** Exercise instructions **
Nothing should be output except the lines from the top of the material below through the line that contains "one-third (1/3) payment.", each exactly as written.

** Data shown **
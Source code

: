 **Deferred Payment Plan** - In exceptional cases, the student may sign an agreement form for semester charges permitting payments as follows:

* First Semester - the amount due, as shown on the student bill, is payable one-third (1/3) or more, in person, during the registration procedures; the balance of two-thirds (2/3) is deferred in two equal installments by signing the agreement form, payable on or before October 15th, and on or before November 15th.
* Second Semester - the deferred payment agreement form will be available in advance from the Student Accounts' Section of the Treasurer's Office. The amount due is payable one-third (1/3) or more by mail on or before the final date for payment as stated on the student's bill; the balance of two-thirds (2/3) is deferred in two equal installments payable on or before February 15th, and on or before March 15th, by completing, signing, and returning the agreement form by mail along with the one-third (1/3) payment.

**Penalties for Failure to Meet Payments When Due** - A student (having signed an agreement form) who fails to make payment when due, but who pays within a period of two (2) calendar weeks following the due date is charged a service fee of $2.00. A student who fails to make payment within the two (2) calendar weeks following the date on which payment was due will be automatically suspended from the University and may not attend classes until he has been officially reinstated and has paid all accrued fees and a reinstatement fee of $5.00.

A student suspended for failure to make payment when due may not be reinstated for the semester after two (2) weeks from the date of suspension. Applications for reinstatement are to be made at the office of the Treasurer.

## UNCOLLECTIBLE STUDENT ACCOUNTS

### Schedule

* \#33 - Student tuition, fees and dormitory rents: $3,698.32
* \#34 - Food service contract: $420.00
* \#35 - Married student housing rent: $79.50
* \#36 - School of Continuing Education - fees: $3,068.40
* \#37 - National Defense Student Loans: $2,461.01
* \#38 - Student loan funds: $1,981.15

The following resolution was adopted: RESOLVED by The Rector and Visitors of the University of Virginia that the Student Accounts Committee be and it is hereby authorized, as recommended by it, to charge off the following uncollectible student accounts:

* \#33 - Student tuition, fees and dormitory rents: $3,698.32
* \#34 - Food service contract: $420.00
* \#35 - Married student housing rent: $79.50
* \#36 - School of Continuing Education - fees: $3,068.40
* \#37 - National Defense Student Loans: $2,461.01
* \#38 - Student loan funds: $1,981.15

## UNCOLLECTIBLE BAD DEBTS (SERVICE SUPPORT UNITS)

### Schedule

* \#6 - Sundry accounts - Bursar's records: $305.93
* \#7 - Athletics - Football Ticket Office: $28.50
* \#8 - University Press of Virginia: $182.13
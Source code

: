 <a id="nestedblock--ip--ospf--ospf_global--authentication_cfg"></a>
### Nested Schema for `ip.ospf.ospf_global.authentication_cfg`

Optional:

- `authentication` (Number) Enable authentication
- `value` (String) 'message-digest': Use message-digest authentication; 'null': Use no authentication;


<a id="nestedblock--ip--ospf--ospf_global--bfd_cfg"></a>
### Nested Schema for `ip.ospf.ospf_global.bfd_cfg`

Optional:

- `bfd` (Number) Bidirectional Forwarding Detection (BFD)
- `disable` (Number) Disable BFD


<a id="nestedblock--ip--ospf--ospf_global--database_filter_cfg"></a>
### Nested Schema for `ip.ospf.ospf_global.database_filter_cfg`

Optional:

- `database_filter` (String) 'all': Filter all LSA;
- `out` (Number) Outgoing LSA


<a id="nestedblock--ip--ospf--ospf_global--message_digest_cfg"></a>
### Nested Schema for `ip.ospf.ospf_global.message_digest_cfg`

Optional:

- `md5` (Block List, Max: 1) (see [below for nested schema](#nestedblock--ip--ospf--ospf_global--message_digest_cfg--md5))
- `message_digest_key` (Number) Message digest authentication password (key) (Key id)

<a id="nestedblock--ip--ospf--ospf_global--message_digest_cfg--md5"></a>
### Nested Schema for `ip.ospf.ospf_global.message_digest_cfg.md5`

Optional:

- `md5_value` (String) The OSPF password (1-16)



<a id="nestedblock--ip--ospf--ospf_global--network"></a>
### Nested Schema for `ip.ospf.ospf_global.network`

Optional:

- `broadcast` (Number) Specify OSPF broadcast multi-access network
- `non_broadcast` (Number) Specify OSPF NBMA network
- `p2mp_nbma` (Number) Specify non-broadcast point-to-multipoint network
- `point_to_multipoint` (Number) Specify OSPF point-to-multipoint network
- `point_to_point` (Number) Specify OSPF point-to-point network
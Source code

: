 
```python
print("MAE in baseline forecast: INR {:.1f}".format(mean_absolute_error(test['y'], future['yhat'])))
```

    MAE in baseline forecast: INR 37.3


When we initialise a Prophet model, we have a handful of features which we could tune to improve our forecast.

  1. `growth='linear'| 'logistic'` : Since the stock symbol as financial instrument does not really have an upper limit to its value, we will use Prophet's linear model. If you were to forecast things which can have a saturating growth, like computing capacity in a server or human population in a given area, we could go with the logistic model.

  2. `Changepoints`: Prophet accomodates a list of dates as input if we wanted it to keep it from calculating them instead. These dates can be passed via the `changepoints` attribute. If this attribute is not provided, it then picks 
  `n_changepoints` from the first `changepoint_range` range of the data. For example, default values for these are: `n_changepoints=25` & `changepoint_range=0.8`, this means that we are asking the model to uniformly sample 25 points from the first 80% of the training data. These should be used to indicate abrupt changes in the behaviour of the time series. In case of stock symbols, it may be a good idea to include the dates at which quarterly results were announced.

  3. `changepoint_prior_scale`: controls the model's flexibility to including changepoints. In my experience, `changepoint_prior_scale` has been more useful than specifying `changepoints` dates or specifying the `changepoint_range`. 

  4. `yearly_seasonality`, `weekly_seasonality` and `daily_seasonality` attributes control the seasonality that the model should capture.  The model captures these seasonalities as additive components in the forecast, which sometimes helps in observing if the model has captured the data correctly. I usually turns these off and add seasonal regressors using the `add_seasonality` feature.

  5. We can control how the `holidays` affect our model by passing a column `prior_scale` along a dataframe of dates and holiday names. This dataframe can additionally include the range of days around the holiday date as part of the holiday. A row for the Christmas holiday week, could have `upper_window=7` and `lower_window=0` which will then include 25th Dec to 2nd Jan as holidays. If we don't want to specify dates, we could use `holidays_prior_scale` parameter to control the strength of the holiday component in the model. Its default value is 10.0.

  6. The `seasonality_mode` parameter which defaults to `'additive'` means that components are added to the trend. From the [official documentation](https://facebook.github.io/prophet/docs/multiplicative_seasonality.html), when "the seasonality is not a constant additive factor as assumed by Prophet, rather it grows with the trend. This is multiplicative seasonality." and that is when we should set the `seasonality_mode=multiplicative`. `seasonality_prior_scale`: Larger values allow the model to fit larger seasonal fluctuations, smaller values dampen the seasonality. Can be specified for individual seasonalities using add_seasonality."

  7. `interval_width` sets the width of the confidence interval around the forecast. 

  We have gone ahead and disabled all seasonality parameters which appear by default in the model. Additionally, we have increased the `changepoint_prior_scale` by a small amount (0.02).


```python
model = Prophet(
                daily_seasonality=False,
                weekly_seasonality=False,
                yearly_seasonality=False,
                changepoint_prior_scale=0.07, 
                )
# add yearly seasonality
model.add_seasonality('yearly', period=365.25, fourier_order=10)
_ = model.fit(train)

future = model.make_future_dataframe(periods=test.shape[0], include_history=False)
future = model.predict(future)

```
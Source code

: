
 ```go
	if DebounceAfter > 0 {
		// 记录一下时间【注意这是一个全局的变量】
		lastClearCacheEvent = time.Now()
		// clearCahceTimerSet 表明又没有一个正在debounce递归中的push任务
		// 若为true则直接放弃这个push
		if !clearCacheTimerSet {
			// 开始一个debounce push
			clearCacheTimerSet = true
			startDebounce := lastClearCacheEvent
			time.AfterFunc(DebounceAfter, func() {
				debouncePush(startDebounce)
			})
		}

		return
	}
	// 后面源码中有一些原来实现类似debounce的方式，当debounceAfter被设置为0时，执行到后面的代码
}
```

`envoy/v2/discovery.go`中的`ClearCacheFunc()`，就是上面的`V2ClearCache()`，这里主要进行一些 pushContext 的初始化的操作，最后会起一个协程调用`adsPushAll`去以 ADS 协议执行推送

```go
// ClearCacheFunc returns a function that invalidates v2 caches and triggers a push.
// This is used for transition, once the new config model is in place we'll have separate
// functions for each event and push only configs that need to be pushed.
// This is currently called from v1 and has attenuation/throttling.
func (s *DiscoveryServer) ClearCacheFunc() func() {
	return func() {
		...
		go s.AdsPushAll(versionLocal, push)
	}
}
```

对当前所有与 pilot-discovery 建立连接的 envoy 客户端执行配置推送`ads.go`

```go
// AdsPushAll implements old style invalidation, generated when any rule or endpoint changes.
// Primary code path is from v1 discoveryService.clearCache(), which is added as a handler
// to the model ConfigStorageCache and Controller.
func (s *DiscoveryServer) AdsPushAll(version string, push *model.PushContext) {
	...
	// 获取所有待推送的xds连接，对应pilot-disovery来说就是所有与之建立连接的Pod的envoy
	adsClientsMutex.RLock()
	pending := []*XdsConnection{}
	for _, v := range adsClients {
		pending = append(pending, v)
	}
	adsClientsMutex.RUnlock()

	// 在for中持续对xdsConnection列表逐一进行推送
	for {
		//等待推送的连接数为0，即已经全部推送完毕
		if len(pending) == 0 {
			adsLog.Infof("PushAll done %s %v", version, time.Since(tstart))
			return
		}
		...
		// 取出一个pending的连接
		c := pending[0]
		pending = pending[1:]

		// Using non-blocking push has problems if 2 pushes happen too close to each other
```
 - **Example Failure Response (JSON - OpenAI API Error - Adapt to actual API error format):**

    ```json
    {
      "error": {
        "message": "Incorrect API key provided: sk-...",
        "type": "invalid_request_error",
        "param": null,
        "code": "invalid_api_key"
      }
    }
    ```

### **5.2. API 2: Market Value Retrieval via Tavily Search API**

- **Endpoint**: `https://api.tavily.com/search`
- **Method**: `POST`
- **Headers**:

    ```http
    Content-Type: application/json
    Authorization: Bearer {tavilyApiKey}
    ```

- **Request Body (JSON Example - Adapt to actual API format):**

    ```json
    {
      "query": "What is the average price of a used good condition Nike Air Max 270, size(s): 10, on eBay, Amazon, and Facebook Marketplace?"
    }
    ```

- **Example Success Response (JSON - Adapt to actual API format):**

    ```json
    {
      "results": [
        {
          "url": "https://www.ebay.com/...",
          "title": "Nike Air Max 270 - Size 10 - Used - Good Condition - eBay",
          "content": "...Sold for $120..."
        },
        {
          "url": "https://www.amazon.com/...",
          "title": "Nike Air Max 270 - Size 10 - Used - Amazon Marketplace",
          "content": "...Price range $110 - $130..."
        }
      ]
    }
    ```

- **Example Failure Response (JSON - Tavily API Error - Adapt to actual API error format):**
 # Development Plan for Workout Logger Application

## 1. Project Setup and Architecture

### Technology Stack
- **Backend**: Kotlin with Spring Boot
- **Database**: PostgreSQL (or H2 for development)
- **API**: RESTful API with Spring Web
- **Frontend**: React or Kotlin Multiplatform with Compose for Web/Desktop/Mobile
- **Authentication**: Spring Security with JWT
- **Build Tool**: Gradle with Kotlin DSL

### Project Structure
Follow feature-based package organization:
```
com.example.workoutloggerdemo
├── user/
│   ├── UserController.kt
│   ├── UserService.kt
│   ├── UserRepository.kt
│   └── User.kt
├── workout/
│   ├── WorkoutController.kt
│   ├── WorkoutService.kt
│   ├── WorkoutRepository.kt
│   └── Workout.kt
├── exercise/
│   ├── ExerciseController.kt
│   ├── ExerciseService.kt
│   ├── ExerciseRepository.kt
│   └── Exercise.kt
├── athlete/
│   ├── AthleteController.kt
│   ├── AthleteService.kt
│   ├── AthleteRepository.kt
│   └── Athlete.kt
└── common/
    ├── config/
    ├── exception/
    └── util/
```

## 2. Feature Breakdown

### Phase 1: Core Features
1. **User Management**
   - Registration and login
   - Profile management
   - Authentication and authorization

** Answer area **
Source code

: **Deferred Payment Plan** - In exceptional cases, the student may sign an agreement form for semester charges permitting payments as follows:

* First Semester - the amount due, as shown on the student bill, is payable one-third (1/3) or more, in person, during the registration procedures; the balance of two-thirds (2/3) is deferred in two equal installments by signing the agreement form, payable on or before October 15th, and on or before November 15th.
* Second Semester - the deferred payment agreement form will be available in advance from the Student Accounts' Section of the Treasurer's Office. The amount due is payable one-third (1/3) or more by mail on or before the final date for payment as stated on the student's bill; the balance of two-thirds (2/3) is deferred in two equal installments payable on or before February 15th, and on or before March 15th, by completing, signing, and returning the agreement form by mail along with the one-third (1/3) payment.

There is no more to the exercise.